## WHAT NEEDS TO BE DONE
Run through the data and copy out every line that mentions the word "emph".

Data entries
# # # # #

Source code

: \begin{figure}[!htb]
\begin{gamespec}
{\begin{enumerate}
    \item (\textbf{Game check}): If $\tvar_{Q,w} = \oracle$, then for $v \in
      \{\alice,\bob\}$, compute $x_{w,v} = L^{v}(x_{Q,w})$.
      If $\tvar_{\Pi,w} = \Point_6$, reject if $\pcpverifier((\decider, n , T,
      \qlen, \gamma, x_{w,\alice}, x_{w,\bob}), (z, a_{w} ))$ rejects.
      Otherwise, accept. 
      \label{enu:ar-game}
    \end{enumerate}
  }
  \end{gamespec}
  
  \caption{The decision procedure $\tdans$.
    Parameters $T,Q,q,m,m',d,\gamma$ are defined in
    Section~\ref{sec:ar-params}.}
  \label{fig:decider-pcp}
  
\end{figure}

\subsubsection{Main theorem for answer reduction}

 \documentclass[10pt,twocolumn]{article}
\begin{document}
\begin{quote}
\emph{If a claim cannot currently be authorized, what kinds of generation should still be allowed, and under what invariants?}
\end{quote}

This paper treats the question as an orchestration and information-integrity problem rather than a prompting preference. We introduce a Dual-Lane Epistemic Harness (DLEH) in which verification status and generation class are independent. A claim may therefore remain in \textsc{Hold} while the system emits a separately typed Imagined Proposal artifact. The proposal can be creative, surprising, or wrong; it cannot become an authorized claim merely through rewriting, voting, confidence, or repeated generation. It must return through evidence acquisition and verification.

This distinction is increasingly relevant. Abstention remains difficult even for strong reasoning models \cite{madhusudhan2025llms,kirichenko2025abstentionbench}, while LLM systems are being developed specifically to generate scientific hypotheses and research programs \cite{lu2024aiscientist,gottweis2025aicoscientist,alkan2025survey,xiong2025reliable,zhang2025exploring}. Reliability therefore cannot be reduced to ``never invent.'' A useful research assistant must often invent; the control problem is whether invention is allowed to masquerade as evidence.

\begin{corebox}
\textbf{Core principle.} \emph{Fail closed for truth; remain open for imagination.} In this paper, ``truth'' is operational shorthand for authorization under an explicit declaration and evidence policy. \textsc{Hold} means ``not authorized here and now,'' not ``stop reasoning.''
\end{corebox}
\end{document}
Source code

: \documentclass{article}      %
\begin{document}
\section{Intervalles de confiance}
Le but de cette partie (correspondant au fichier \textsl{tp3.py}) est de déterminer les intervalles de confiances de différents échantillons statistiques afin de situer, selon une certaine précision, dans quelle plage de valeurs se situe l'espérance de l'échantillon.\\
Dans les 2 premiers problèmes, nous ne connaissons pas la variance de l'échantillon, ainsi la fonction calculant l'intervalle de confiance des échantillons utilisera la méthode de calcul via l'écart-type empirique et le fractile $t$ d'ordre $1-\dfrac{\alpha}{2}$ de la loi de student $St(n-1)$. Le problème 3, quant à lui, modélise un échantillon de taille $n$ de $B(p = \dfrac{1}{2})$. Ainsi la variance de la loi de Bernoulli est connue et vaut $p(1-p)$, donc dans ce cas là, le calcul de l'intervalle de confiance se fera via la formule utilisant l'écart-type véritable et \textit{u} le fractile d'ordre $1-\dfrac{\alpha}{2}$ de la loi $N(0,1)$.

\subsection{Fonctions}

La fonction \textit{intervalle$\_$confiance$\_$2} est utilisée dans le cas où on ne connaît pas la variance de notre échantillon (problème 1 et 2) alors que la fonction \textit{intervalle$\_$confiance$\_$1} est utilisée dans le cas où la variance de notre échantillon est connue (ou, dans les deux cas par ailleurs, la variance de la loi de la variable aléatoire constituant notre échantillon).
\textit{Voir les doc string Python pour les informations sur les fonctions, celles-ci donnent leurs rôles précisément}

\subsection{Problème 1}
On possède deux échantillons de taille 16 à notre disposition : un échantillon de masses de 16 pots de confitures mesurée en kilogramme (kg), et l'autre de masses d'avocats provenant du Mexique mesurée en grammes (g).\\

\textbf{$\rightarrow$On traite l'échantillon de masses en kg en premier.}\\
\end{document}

# # # # #

## RESPONSE TO THE EXERCISE
\emph{If a claim cannot currently be authorized, what kinds of generation should still be allowed, and under what invariants?}
\textbf{Core principle.} \emph{Fail closed for truth; remain open for imagination.} In this paper, ``truth'' is operational shorthand for authorization under an explicit declaration and evidence policy. \textsc{Hold} means ``not authorized here and now,'' not ``stop reasoning.''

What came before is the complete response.